Saved data entries
______________________________
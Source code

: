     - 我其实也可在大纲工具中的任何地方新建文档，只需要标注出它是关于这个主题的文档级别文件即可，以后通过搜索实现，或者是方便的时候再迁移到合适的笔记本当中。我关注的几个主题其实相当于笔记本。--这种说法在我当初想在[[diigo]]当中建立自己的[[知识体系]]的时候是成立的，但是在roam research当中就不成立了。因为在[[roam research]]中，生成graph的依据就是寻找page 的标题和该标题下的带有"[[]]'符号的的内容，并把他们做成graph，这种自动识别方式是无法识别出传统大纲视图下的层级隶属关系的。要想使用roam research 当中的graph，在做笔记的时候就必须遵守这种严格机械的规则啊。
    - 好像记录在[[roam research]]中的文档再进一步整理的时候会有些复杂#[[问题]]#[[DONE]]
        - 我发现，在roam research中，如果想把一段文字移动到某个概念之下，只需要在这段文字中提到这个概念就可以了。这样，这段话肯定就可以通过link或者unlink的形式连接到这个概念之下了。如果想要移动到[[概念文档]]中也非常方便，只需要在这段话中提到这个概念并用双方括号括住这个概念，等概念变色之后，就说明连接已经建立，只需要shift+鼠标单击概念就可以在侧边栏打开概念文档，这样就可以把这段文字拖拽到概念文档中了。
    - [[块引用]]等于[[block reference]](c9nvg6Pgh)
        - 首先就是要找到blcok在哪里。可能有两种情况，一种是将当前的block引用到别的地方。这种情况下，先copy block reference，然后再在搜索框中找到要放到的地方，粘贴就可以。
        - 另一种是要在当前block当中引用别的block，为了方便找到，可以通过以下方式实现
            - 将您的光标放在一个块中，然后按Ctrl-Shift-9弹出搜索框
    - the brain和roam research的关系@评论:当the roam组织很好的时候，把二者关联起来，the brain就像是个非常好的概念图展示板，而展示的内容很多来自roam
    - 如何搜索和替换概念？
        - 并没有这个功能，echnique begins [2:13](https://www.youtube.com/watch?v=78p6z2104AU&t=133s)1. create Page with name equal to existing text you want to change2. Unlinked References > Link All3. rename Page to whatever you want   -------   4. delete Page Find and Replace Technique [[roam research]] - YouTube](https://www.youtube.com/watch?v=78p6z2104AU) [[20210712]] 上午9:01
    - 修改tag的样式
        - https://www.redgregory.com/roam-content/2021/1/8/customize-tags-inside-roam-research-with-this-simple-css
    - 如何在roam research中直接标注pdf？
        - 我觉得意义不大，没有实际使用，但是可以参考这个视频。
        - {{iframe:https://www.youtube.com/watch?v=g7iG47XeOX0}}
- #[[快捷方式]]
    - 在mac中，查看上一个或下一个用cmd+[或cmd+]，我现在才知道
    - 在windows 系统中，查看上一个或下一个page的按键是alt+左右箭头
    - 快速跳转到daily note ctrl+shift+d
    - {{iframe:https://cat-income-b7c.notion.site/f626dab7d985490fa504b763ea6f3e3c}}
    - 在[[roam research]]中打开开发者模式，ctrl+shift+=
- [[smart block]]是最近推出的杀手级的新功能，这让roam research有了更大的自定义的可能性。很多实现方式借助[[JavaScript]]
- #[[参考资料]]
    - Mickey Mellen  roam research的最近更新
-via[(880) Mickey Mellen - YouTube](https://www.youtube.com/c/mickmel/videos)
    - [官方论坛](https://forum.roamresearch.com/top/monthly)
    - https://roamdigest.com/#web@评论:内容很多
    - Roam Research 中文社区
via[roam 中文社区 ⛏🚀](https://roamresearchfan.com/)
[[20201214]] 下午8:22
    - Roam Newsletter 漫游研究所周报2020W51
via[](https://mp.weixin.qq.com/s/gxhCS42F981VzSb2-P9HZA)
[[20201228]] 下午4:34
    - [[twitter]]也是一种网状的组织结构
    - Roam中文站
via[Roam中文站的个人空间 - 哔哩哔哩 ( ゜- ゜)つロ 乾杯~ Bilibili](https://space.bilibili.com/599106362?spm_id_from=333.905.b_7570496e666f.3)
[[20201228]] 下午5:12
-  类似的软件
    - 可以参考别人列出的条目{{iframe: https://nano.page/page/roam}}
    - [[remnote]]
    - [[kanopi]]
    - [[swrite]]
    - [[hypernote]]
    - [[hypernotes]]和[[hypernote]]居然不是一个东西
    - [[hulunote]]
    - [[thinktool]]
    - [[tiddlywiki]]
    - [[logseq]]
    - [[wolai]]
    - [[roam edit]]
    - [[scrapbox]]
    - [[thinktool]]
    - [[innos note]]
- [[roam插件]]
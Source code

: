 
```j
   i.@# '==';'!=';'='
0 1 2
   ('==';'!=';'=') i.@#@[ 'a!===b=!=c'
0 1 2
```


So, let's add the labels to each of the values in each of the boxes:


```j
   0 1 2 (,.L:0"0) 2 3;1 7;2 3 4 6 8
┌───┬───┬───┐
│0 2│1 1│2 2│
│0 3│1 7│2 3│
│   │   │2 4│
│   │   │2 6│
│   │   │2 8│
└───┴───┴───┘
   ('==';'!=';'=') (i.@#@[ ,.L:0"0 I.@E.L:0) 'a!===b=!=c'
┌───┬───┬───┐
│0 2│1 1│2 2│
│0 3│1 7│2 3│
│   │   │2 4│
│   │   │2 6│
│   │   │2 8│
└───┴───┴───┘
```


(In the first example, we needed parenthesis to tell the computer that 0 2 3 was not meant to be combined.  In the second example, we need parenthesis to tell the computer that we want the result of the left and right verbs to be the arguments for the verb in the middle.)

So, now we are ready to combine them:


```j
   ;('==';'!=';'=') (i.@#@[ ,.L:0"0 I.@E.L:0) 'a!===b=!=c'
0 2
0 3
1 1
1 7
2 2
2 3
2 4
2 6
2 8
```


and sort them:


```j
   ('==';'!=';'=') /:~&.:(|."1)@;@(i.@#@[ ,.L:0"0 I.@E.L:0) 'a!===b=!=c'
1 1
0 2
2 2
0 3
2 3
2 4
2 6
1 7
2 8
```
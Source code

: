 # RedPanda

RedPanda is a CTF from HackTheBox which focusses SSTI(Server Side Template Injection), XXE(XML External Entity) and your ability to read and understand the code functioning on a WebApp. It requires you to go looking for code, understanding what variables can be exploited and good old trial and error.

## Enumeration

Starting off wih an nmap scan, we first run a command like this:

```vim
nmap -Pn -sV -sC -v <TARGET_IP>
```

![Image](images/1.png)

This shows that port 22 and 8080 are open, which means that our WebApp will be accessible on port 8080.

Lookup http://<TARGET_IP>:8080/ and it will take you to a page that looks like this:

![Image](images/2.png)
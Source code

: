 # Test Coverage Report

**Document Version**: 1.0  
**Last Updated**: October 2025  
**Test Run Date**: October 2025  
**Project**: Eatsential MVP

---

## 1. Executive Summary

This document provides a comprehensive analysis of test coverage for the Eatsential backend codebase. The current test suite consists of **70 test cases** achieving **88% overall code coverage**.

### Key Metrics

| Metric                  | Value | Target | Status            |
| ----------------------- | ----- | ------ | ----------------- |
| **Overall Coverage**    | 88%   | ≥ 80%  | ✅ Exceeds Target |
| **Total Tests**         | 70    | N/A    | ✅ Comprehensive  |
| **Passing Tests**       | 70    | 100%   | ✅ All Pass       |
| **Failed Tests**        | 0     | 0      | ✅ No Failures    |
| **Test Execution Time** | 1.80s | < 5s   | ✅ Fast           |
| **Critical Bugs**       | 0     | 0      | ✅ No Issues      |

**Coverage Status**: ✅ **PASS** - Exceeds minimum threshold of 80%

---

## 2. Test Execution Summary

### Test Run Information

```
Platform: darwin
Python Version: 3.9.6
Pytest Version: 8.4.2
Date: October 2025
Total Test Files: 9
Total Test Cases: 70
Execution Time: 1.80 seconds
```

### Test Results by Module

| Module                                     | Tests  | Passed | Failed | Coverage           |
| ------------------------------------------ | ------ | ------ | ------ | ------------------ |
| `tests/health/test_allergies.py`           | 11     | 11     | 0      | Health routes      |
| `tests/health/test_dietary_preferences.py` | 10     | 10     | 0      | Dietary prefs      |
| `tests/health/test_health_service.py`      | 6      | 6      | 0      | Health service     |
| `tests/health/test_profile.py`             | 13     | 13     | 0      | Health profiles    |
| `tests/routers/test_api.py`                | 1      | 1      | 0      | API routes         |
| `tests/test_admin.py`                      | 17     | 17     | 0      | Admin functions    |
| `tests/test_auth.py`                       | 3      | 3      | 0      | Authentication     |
______________________________
About this exercise —
Tally up the lines holding the word "Execution" in the data above, and answer with that figure only.

Written answer —
3